Но тогда Вы еще активно печатались, я спросил: после ухода…

– Я бы отметил Михаила Елизарова. Я – слезливый человек. Если прошибает на слезы и ком в горле – классная вещь. Таковыми были «Ногти». Что сейчас происходит с Елизаровым? Боюсь загадывать, но мне кажется, что раннее признание многих портит. Елизарову бы посидеть еще пяток лет в подполье – он бы выдал еще пару крепчайших вещей, мне кажется. Вышел бы с хорошим непрошибаемым иммунитетом к деньгам и славе. Окажется нехорошо, если он мало был в злости. В годы застоя стаж зла и обреченности достигал и 15 лет, и 20, а иногда этот срок был пожизненный. Странно, но писателю шло на пользу.

– Елизаров – это все?

– Я плохой читатель. Обычно я проглядываю пару-тройку страниц по диагонали, чтобы понять: позволяет ли это себя читать? В 9 случаях из 10 это дежавю.

– И ни разу не ошиблись?

– Ни разу. А что тут удивительного? Старая истина: хорошего писателя видно в первом абзаце, его можно угадать в первой фразе!

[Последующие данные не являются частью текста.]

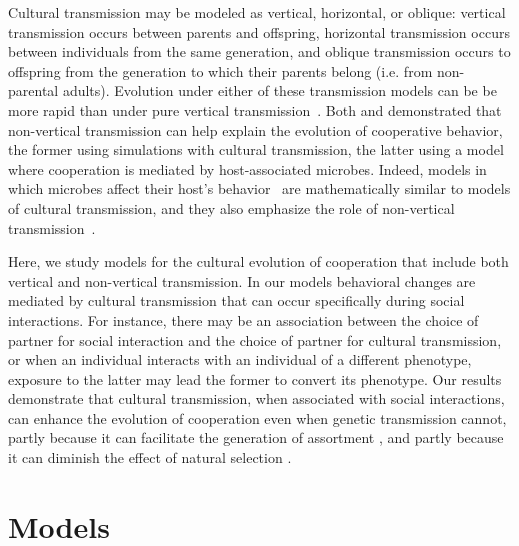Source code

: \documentclass[12pt]{extarticle}
\begin{document}
Cultural transmission may be  modeled as vertical, horizontal, or oblique:  vertical transmission occurs between parents and offspring, horizontal transmission occurs between individuals from the same generation, and oblique transmission occurs  to offspring from the generation to which their parents belong (i.e. from non-parental adults). 
Evolution under either of these transmission models can be be more rapid than under pure vertical transmission~\citep{cavalli1981cultural,lycett2008questions,ram2018evolution}.
Both \citet{woodcock2006significance} and \citet{lewin2017microbes} demonstrated that non-vertical transmission can help explain the evolution of cooperative behavior, the former using simulations with cultural transmission, the latter using a model where cooperation is mediated by host-associated microbes.
Indeed, models in which microbes affect their host's behavior~\citep{lewin2017microbes,lewin2020rockpaperscissors,gurevich2020parental} are mathematically similar to models of cultural transmission, and they also emphasize the role of non-vertical transmission~\citep{cavalli1981cultural}.

Here, we study models for the cultural evolution of cooperation that include both vertical and non-vertical transmission. 
In our models behavioral changes are mediated by cultural transmission that can occur specifically during social interactions.
For instance, there may be an association between the choice of partner for social interaction and the choice of partner for cultural transmission,
or when an individual interacts with an individual of a different phenotype,  exposure to the latter may lead the former to  convert its phenotype.
Our results demonstrate that cultural transmission, when associated with social interactions, can enhance the evolution of cooperation even when genetic transmission cannot, partly because it can facilitate the generation of assortment \citep{Fletcher2009assortment}, and partly because it can diminish the effect of natural selection \citep{ram2018evolution}.


\section*{Models}
\end{document}
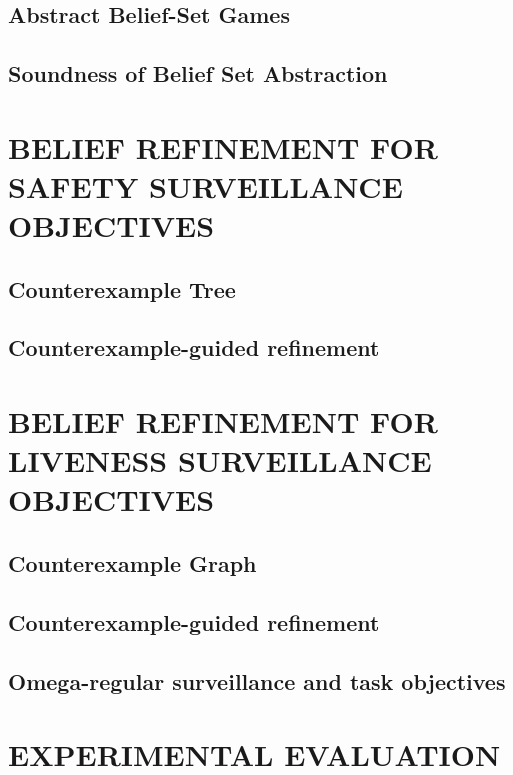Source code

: \documentclass[letterpaper, 10 pt, conference]{ieeeconf}  %
\begin{document}
\subsection{Abstract Belief-Set Games}

\subsection{Soundness of Belief Set Abstraction}




\section{BELIEF REFINEMENT FOR SAFETY SURVEILLANCE OBJECTIVES}
\subsection{Counterexample Tree}

\subsection{Counterexample-guided refinement}



\section{BELIEF REFINEMENT FOR LIVENESS SURVEILLANCE OBJECTIVES}
\subsection{Counterexample Graph}

\subsection{Counterexample-guided refinement}

\subsection{Omega-regular surveillance and task objectives}



\section{EXPERIMENTAL EVALUATION}

\end{document}
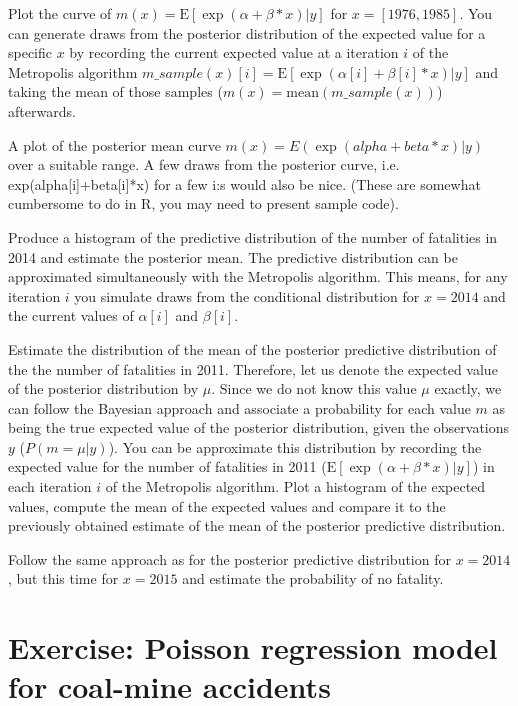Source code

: \documentclass[11pt]{article}
\begin{document}
Plot the curve of $m(x) = \text{E}[\exp(\alpha+\beta*x)|y]$ for $x = [1976,1985]$. 
You can generate draws from the posterior distribution of the expected value for a specific $x$ by recording the current expected value at a iteration $i$ of the Metropolis algorithm $m\_sample(x)[i] = \text{E}[\exp(\alpha[i]+\beta[i]*x)|y]$ and taking the mean of those samples ($m(x) = \text{mean}(m\_sample(x))$) afterwards.
 
A plot of the posterior mean curve $m(x)=E(\exp(alpha+beta*x)|y)$ over a suitable range. 
A few draws from the posterior curve, i.e. exp(alpha[i]+beta[i]*x) for a few i:s would also be nice.
(These are somewhat cumbersome to do in R, you may need to present sample code).

 
Produce a histogram of the predictive distribution of the number of fatalities in 2014 and estimate the posterior mean. 
The predictive distribution can be approximated simultaneously with the Metropolis algorithm. 
This means, for any iteration $i$ you simulate draws from the conditional distribution for $x = 2014$ and the current values of $\alpha[i]$ and $\beta[i]$.
 
Estimate the distribution of the mean of the posterior predictive distribution of the the number of fatalities in 2011. 
Therefore, let us denote the expected value of the posterior distribution by $\mu$. 
Since we do not know this value $\mu$ exactly, we can follow the Bayesian approach and associate a probability for each value $m$ as being the true expected value of the posterior distribution, given the observations $y$ ($P(m = \mu|y)$).
You can be approximate this distribution by recording the expected value for the number of fatalities in 2011 ($\text{E}[\exp(\alpha+\beta*x)|y]$) in each iteration $i$ of the Metropolis algorithm. 
Plot a histogram of the expected values, compute the mean of the expected values and compare it to the previously obtained estimate of the mean of the posterior predictive distribution.
 
Follow the same approach as for the posterior predictive distribution for $x = 2014$, but this time for $x = 2015$ and estimate the probability of no fatality. 
 
 
 
 

\newpage
\FloatBarrier
\section{Exercise: Poisson regression model for coal-mine accidents}
 
\end{document}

– Вы скупой на похвалу однако…

– Это не я скупой, а время жадное на таланты. Из совсем молодых я бы почаще печатал талантливого Евгения Алехина. С одной стороны его физиологически наглые откровения вызывают в нежных душах омерзение, а с другой – он трогательный в своей наивности и неприкаянности, и потому – честный. А честным прощается многое.

– А как быть со стажем злости и обреченности? Не рано?

– Сдается мне, что ему уже хватило. У него порой нет элементарных 100 рублей на телефон и ест он одну картошку, судя по блогу.

– Что для вас обозначало сотрудничество со всякого рода желтыми, бульварными, эротическими изданиями, ну в общем, со всей той грязью, которую обыватель привычно называет порнографией?

– Как таковая порнография меня не греет. Но мне нравится, когда она – один из методов изображения жизни, с присущей веселой провокацией.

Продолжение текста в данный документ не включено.